━━ MATERIAL SUPPLIED ━━

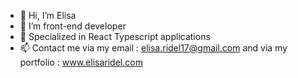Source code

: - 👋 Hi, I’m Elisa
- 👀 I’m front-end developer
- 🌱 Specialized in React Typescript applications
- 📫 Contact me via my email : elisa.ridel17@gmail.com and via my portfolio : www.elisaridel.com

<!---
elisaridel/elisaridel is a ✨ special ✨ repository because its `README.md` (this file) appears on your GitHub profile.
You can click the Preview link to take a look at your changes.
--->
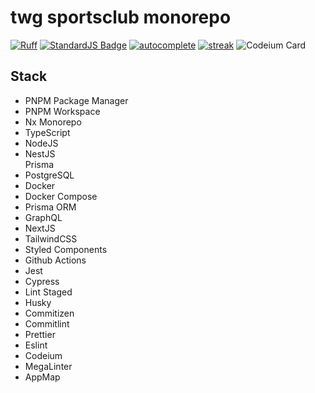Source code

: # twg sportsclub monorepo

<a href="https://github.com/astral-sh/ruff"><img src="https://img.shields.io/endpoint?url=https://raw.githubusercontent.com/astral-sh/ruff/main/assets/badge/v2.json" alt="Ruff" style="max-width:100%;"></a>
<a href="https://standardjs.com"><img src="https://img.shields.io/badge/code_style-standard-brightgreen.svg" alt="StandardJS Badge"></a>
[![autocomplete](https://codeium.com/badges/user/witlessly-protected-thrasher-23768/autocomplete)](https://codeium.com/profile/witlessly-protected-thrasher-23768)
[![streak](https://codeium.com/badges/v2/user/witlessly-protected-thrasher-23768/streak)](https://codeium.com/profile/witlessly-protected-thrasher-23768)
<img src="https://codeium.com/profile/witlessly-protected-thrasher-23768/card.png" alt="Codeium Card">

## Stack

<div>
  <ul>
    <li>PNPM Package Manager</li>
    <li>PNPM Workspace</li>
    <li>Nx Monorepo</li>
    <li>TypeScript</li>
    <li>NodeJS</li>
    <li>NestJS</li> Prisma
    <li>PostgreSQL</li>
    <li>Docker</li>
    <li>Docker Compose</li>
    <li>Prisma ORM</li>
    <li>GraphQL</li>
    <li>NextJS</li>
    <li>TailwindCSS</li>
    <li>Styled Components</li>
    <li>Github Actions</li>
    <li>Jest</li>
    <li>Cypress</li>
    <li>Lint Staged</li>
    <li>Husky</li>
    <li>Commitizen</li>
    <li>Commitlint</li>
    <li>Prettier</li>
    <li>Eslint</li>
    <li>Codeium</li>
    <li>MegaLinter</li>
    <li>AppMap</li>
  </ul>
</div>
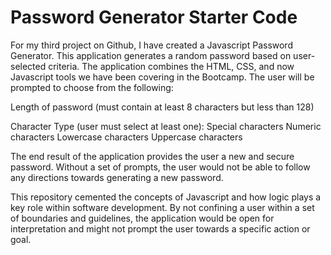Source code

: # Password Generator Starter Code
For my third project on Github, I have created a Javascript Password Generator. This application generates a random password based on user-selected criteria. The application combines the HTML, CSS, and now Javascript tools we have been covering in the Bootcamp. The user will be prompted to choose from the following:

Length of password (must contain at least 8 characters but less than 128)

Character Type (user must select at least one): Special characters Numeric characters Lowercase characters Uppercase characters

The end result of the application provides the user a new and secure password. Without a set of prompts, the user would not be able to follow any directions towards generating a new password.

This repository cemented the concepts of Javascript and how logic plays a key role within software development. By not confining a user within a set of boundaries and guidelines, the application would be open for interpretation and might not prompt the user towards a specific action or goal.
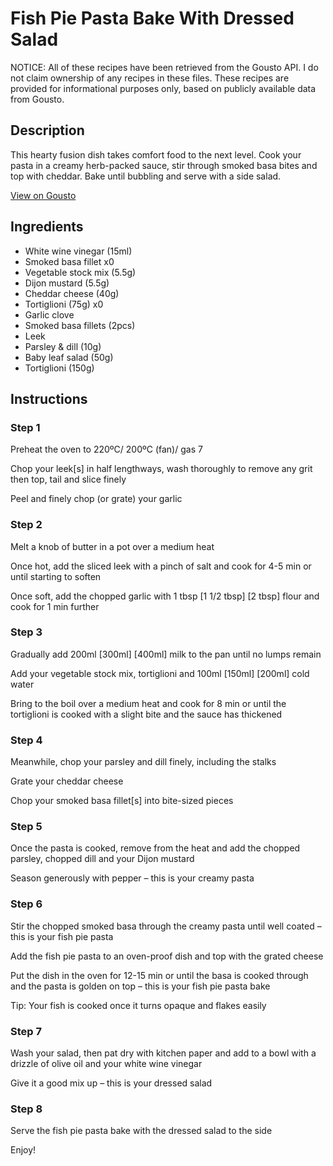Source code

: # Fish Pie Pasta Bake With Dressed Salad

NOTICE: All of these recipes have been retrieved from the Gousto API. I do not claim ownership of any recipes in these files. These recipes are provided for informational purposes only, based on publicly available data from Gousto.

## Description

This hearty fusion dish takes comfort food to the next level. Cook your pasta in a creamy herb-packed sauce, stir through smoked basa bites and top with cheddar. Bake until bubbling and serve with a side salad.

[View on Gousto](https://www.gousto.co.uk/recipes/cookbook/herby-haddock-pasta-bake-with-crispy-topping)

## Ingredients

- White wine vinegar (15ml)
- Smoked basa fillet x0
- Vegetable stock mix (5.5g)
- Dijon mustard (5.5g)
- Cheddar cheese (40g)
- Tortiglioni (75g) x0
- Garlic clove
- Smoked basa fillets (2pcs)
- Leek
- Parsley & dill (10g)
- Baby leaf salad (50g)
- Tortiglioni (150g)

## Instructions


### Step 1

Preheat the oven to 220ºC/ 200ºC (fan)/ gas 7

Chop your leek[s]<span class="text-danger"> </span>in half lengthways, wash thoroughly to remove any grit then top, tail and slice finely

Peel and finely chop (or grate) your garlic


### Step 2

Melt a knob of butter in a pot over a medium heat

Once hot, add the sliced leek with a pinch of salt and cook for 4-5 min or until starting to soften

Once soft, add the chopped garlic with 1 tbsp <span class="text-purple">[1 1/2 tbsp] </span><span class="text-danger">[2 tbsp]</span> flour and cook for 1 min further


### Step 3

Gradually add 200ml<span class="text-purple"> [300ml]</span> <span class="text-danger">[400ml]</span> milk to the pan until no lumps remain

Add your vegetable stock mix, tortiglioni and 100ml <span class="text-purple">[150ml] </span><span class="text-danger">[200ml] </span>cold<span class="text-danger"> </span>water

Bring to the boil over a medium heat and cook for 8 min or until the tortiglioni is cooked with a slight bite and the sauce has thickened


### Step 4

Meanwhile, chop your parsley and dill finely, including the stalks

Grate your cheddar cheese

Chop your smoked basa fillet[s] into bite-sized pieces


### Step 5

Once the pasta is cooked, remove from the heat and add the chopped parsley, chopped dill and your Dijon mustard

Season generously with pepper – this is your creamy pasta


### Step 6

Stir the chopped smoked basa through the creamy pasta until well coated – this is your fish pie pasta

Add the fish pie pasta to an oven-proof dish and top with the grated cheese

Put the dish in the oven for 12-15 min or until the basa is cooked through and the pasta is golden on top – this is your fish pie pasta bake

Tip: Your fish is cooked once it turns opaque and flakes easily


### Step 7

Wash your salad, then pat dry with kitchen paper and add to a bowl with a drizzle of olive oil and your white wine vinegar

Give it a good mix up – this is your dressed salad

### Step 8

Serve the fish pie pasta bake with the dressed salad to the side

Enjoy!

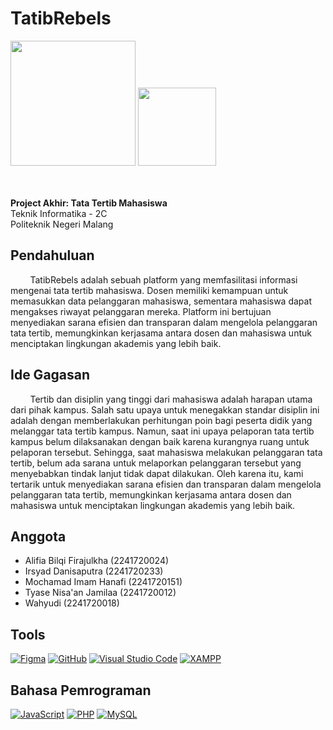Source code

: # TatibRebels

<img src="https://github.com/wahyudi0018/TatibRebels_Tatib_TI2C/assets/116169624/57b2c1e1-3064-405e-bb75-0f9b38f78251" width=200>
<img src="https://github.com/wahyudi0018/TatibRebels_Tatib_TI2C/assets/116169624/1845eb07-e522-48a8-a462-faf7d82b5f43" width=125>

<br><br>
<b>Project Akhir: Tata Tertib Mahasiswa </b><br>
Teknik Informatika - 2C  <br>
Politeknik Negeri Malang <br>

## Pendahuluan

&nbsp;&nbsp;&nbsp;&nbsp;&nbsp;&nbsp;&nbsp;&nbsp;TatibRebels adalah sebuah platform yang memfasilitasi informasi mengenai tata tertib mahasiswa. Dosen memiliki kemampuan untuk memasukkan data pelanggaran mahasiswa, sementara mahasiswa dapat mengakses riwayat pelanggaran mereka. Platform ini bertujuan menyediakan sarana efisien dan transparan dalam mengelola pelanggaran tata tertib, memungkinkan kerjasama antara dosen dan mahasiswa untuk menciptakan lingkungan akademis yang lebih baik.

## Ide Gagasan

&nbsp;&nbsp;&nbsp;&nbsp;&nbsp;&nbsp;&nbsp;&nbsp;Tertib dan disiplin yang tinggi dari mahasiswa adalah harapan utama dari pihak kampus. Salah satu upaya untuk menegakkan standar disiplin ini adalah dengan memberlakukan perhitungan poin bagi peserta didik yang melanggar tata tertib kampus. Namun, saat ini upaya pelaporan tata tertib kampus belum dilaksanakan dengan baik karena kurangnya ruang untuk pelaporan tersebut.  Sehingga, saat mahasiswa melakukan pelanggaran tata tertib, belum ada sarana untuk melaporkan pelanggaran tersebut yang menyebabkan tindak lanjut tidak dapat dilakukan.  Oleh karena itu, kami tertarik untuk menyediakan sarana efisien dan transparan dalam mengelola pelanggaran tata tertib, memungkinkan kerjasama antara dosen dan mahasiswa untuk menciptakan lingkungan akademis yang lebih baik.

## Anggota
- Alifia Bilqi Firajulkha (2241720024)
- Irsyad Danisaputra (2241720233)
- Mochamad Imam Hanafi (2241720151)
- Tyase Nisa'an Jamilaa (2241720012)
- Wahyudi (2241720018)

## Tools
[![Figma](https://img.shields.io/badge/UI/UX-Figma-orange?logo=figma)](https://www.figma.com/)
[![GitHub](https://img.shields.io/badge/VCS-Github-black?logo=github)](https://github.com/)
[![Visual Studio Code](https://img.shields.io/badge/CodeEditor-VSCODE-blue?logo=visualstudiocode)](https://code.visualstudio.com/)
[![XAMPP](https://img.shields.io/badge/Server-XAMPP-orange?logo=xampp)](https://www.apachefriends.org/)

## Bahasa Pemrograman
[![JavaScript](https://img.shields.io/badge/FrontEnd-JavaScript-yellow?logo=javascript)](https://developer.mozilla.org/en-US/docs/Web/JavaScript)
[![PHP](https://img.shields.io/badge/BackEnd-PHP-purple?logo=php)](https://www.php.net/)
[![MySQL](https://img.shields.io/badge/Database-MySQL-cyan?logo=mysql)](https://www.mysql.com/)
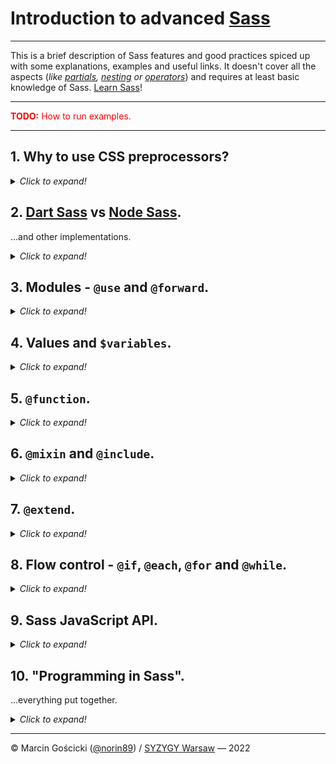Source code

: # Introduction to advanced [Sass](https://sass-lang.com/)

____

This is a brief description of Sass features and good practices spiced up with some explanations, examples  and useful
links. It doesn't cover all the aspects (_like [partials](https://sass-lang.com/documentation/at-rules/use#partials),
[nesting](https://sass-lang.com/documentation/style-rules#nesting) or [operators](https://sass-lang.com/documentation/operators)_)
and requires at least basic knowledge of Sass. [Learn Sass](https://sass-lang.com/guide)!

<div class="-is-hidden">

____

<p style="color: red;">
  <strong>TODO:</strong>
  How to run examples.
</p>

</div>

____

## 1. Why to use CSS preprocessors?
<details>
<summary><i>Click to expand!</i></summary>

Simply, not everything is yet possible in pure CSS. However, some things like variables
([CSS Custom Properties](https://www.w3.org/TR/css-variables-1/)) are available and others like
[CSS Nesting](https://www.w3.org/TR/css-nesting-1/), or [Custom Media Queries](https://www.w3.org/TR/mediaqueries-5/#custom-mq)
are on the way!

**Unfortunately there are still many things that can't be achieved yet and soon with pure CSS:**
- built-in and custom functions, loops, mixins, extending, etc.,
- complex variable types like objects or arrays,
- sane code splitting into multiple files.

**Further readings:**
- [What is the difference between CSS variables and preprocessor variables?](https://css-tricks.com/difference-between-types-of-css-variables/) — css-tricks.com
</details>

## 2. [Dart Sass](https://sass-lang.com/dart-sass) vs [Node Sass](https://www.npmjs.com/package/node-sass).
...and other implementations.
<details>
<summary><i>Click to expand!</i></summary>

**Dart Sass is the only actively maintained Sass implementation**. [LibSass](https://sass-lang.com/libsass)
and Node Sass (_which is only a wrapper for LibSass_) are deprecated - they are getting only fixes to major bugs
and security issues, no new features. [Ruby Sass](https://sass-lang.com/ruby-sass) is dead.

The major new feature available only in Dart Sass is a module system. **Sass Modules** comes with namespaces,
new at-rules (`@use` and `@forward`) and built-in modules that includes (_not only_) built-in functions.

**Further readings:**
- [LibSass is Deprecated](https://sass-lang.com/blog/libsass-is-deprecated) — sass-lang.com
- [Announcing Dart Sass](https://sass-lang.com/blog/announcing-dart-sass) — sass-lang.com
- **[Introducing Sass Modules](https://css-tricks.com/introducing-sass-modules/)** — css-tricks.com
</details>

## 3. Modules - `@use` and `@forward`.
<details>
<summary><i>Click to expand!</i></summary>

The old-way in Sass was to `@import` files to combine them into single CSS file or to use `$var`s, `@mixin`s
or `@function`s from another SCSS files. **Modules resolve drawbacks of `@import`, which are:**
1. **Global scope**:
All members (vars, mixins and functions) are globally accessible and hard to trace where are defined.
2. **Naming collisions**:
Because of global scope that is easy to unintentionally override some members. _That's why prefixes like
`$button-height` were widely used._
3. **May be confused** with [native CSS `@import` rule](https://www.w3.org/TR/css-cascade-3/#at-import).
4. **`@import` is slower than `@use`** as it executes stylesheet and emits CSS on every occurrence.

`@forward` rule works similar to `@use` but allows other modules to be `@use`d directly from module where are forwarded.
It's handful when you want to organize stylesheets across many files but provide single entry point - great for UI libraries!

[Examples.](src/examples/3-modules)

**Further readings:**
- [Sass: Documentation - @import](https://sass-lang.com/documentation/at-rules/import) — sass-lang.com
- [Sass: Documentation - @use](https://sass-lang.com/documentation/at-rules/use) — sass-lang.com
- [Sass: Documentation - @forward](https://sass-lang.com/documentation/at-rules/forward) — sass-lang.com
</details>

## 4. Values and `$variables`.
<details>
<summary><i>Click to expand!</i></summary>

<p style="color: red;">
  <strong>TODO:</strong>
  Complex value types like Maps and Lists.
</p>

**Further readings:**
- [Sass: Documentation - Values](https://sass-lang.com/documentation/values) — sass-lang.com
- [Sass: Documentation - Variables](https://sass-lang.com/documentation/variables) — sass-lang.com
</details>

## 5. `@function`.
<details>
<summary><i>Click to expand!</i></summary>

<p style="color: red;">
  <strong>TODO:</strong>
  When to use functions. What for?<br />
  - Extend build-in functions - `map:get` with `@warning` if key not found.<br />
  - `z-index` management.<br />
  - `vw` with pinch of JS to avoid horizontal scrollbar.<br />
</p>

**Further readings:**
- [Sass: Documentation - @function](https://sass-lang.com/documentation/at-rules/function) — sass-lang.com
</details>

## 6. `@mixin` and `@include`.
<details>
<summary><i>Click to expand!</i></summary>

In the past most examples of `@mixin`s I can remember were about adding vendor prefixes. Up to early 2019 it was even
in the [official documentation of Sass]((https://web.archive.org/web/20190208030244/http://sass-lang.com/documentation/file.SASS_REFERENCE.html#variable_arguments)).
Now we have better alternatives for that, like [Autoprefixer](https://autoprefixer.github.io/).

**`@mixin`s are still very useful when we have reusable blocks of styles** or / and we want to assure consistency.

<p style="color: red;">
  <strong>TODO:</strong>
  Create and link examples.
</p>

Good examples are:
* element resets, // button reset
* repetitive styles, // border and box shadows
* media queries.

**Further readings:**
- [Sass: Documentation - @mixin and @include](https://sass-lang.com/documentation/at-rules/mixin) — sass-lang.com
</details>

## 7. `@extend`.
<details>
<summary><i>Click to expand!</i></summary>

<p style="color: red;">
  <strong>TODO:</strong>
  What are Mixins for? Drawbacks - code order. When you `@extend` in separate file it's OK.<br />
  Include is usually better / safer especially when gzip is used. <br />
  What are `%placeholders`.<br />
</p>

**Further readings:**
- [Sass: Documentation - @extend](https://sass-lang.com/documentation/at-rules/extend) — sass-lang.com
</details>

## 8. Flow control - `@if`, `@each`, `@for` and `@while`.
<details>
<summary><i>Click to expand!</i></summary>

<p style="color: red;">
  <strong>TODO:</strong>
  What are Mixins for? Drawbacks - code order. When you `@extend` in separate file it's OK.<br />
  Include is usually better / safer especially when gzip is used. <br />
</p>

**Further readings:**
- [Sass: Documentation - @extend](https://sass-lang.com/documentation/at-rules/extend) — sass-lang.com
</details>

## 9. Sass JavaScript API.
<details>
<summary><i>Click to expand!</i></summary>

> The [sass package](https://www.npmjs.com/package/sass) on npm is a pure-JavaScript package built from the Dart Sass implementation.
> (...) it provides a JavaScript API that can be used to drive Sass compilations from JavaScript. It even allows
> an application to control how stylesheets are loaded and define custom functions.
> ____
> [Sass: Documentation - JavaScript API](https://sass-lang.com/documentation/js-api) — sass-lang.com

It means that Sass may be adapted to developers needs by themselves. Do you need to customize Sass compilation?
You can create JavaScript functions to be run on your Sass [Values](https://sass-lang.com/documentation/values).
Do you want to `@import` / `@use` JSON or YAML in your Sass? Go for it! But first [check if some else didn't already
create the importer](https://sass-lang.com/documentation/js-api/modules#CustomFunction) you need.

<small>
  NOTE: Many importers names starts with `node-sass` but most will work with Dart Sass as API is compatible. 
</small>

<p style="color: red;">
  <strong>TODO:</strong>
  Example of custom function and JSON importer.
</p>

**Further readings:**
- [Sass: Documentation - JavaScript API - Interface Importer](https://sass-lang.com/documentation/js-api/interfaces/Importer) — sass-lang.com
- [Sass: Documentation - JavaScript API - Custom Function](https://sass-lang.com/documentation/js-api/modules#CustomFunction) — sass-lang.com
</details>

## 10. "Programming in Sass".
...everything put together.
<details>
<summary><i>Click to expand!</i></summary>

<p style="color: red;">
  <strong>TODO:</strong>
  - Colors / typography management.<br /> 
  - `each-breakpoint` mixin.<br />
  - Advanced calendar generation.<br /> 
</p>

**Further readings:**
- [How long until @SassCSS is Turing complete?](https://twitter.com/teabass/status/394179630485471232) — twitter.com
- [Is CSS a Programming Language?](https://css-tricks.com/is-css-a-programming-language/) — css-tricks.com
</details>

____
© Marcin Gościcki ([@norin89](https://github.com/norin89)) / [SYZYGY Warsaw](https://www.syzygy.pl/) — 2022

━━━

**TASK TO COMPLETE**
Return each line from the data where the string "into" can be found.

**RESULT OF THE EXERCISE**
Chop your smoked basa fillet[s] into bite-sized pieces
- sane code splitting into multiple files.
The old-way in Sass was to `@import` files to combine them into single CSS file or to use `$var`s, `@mixin`s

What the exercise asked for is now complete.